The metaverse will mirror existing inequalities. Those who have fallen through the cracks will crave a new life; those who have done well might not need to. Therefore, who will be the targets of the online advertising? The people who experience the biggest gap between their virtual and real incomes and therefore those people who can least afford what is advertised.

If the problem is reality, the solution isn’t fantasy. The solution lies in fixing the reality. The way out offered by the metaverse – and some of its Silicon Valley evangelists backed by a flood of speculative money – is to counter your actual reality with a digitally simulated voodoo world where you’ll be pinged with 24/7 adverts.

Philosophically, this is where things start to get weird and where economics and economists must wrestle with moral questions about money, technology and economics. We can’t be neutral.

The danger is corporate franchise serfdom, deadening people's ability or willingness to change an unequal real

The Web3, as opposed to Web 2.0, is a world where we create our own online universe, unencumbered by our daily reality, where the best version of ourselves lives in the best version of life. If this sounds like science fiction, it's not. It's here, and the danger is corporate franchise serfdom, deadening people's ability or willingness to change an unequal real world because they've simply created a parallel world instead, watched over by Facebook – or whatever comes next.
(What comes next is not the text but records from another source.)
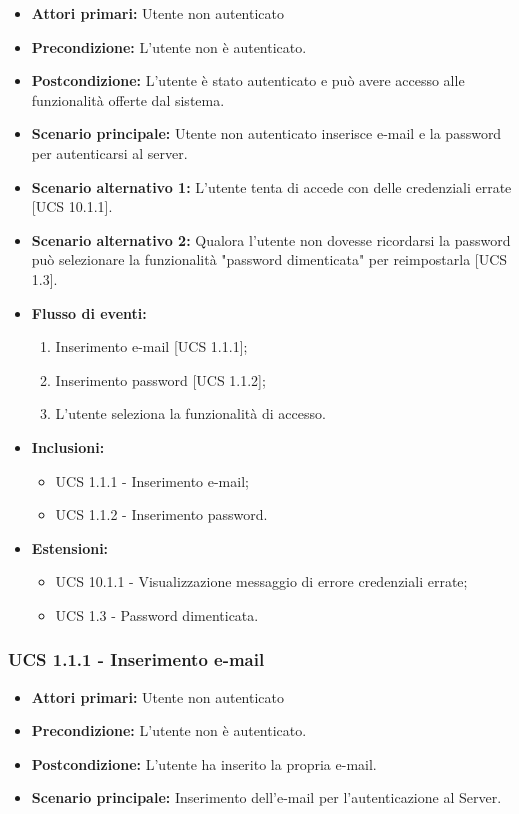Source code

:\begin{itemize}
\item \textbf{Attori primari:} Utente non autenticato
\item \textbf{Precondizione:} L'utente non è autenticato.
\item \textbf{Postcondizione:} L'utente è stato autenticato e può avere accesso alle funzionalità offerte dal sistema.
\item \textbf{Scenario principale:} Utente non autenticato inserisce e-mail e la password per autenticarsi al server.
\item \textbf{Scenario alternativo 1:} L'utente tenta di accede con delle credenziali errate [UCS 10.1.1].
\item \textbf{Scenario alternativo 2:} Qualora l'utente non dovesse ricordarsi la password può selezionare la funzionalità "password dimenticata" per reimpostarla [UCS 1.3].
\item \textbf{Flusso di eventi:}
    \begin{enumerate}
        \item Inserimento e-mail [UCS 1.1.1];
        \item Inserimento password [UCS 1.1.2];
        \item L'utente seleziona la funzionalità di accesso.
    \end{enumerate}
    \item \textbf{Inclusioni:}
	\begin{itemize}		
		\item UCS 1.1.1 - Inserimento e-mail;
		\item UCS 1.1.2 - Inserimento password.
	\end{itemize}
    \item \textbf{Estensioni:}
    \begin{itemize}
		\item UCS 10.1.1 - Visualizzazione messaggio di errore credenziali errate;
		\item UCS 1.3 - Password dimenticata.
	\end{itemize}
\end{itemize}

\subsubsection{UCS 1.1.1 - Inserimento e-mail}%
\begin{itemize}
\item \textbf{Attori primari:} Utente non autenticato
\item \textbf{Precondizione:} L'utente non è autenticato.
\item \textbf{Postcondizione:} L'utente ha inserito la propria e-mail.
\item \textbf{Scenario principale:} Inserimento dell'e-mail per l'autenticazione al Server.
\end{itemize}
It might not pan out this way, of course. But it might.

Sunday trading  existed to give us a break. The sabbath was where the incessant demands of commerce and the market were suspended. People could not work and had to chill out. The idea of time off is probably deeper, its roots pre-dating organised religion.

In Germany until recently, all shops closed at midday on a Saturday and didn’t open until Monday morning. I remember walking around a silent Berlin in the 1990s and blissfully understanding why they did it.

Back then we needed to switch off. We still do.